The presence of several disaster management authorities at the federal level has resulted in overlapping of services and confusion as to who is responsible for what.
Currently, there are three bodies working on disaster preparedness and management issues: National Disaster Management Authority (NDMA), National Health Emergency Preparedness and Response Network (NHEPRN) and the Emergency Relief Cell (ERC). NHEPRN works under the health ministry, ERC is overseen by the Cabinet Division, while the NDMA reports to prime minister.
This duplication has led not only to financial resources being allocated to different organisations for the same purpose but has also adversely affected the government’s preparedness and response to emergencies.
These organisations themselves do not know, or have never been told, where one’s mandate ends and the other’s starts.
For example, NDMA was assigned to send aid including medical assistance to Nepal after the recent devastating earthquake there. According to its mandate, however, the authority is neither well-equipped nor responsible for providing medical aid during an emergency.
On the other hand, NHEPRN, established as a policymaking body on health emergencies, fell short of resources when asked by the government to arrange medical aid for the Nepal earthquake victims. It had to turn to non-governmental donors and partners like the World Health Organisation for aid.
NHEPRN Director-General Dr Munir Ahmed Mangrio agrees that three organisations are doing the same thing, and called for their merger. He said instead of each organisation working independently of the other, they should be departments within one organisation.
Mangrio said NHEPRN did not even have a facility to store medical equipment.

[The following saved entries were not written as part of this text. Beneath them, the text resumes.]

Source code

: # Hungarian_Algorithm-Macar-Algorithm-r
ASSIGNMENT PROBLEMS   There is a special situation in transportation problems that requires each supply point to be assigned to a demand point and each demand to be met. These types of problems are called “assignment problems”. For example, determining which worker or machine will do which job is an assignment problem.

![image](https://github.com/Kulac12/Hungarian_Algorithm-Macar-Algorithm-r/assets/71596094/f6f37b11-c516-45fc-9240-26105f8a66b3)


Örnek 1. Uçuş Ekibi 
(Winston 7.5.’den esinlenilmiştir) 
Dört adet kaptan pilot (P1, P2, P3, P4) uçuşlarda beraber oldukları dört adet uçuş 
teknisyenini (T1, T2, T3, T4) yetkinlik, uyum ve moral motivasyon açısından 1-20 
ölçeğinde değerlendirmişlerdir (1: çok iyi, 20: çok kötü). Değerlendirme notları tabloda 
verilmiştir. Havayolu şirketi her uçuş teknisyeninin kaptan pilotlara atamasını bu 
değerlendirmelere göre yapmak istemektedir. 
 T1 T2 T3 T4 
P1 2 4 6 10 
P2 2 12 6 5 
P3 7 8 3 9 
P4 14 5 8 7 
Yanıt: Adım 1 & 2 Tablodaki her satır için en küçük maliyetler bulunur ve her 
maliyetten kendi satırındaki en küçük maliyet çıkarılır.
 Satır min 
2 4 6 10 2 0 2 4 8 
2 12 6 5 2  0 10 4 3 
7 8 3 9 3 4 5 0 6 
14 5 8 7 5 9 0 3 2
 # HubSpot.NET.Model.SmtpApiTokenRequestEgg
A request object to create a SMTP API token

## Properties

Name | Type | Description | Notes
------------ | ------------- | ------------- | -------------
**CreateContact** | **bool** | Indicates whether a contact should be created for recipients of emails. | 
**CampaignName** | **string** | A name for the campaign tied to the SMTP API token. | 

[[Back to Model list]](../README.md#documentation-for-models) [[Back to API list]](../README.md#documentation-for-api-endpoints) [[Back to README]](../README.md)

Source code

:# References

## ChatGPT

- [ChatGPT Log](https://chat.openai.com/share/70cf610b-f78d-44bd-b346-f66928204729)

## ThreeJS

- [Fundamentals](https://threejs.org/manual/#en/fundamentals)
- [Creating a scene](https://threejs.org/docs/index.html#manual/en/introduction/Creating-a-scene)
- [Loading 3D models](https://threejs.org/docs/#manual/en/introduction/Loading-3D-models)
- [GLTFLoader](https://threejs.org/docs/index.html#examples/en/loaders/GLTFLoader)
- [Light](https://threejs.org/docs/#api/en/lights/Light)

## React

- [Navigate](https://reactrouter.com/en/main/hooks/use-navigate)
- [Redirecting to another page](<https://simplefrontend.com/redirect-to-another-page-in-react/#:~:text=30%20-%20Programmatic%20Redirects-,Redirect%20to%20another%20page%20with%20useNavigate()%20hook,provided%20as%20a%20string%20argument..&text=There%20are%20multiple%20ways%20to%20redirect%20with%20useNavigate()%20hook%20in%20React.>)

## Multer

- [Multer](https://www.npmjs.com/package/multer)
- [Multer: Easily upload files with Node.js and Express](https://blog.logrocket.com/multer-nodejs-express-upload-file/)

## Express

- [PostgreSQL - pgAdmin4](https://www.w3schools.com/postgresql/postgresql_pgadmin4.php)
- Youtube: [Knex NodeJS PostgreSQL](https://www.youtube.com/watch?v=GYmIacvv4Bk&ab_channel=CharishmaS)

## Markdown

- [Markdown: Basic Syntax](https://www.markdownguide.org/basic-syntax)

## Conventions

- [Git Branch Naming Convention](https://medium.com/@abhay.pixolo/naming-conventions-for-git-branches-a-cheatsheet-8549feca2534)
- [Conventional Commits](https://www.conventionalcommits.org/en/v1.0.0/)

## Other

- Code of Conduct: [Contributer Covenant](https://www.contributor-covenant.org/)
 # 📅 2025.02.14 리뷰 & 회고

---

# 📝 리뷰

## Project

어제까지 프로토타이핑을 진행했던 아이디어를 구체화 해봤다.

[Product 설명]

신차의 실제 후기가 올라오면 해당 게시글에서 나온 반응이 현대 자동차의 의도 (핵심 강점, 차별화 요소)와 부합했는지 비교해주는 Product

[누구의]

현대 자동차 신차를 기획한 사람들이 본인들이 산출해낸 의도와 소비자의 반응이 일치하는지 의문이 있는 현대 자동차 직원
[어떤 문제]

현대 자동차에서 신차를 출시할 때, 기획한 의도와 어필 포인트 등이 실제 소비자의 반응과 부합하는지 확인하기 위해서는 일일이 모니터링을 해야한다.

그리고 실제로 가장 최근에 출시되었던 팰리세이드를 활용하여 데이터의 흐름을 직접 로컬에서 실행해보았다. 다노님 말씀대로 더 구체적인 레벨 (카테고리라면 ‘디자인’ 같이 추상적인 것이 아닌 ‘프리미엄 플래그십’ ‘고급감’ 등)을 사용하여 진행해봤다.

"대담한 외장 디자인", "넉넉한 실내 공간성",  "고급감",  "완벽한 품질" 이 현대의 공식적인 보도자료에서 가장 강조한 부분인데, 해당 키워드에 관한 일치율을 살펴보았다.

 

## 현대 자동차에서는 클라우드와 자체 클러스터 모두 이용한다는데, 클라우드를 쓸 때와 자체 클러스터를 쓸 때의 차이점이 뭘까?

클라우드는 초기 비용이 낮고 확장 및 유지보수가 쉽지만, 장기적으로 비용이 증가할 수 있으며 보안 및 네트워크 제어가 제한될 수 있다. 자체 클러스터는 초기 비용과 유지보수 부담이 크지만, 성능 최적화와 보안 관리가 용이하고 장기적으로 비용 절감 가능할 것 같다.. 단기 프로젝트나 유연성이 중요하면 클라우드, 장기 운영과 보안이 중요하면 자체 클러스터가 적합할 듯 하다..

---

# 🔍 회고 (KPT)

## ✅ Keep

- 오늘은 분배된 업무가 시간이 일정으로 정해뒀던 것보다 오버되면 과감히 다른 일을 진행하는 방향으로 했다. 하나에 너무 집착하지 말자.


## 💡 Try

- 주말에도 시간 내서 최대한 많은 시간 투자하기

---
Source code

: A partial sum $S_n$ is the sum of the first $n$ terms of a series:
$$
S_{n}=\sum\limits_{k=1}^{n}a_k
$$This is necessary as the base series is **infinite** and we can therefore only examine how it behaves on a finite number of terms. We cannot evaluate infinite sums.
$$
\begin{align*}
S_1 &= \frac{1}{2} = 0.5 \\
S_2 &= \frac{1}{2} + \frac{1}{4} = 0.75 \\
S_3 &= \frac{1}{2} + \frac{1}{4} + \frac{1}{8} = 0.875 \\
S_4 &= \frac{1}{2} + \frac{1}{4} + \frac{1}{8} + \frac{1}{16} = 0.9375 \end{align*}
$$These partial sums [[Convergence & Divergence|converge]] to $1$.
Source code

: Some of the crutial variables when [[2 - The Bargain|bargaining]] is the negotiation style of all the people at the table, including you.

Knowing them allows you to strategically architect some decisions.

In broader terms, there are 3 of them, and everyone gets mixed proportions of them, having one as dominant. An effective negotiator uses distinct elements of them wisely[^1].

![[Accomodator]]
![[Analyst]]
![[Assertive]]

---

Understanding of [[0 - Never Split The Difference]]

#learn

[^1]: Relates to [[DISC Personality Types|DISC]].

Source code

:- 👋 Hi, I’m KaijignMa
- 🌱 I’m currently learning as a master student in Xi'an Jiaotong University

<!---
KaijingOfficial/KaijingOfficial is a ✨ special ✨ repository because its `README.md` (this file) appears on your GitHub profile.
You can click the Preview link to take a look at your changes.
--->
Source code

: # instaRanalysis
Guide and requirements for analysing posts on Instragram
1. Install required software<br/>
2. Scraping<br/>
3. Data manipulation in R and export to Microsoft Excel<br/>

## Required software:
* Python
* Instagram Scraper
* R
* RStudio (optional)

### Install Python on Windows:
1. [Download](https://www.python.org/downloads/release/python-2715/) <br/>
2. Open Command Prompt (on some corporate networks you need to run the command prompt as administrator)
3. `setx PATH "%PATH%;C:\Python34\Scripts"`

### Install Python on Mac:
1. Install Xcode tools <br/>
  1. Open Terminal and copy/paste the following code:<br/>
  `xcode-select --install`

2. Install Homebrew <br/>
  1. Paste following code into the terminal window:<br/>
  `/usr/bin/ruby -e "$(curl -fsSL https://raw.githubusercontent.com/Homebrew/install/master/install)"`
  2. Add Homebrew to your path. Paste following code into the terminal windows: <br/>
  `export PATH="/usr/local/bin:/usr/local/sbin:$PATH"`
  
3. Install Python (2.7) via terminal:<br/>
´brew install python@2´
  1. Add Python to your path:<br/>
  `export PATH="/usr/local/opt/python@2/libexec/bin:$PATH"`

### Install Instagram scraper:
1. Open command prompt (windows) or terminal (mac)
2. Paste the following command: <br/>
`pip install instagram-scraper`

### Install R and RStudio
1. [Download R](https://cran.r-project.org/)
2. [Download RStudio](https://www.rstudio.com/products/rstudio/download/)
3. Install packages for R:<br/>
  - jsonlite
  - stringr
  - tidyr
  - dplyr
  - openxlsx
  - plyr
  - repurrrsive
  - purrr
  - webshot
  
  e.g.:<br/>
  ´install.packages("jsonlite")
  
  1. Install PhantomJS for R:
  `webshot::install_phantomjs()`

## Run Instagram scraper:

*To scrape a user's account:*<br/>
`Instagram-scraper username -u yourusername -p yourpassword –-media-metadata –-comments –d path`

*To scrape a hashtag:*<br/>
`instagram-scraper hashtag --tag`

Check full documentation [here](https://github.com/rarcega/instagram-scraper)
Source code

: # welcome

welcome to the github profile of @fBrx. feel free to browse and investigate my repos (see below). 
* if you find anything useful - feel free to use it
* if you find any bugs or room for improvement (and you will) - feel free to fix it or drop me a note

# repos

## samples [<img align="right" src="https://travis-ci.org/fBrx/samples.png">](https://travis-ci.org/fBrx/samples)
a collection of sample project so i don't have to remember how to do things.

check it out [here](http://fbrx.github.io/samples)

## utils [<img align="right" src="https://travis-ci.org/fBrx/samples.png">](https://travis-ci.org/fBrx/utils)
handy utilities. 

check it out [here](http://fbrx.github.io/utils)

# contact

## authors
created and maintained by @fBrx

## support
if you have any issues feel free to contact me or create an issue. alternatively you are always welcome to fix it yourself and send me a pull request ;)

He said the organisation was responsible to provide 50 per cent of medical aid during a health emergency, but it did not have enough funds to ensure that.
NDMA member Ahmed Kamal too said NHEPRN should be working under the NDMA.
NHEPRN Operations Deputy-Director Dr Sabina Durrani said the network had to follow extensive official procedures and had limited resources at its disposal. “While ERC and NDMA are directly answerable to the prime minister, NHEPRN has to follow long procedures through the health ministry to get its job done, even in case of an emergency,” Durrani said.
She said that NHEPRN had limited funds reserved for providing medical assistance during a health emergency. “More than 78 per cent of our total funds are spent on operational costs of the organisation,” she said.
The total employees at NHEPRN are 47. Documents, however, show that employment-related expenses have increased manifold over the years, leaving the organisation cash-starved in case of a disaster.
Officials at ERC refused to comment when asked about duplication of their responsibilities with those of NDMA or NHEPRN.
Published in The Express Tribune, July 21st, 2015.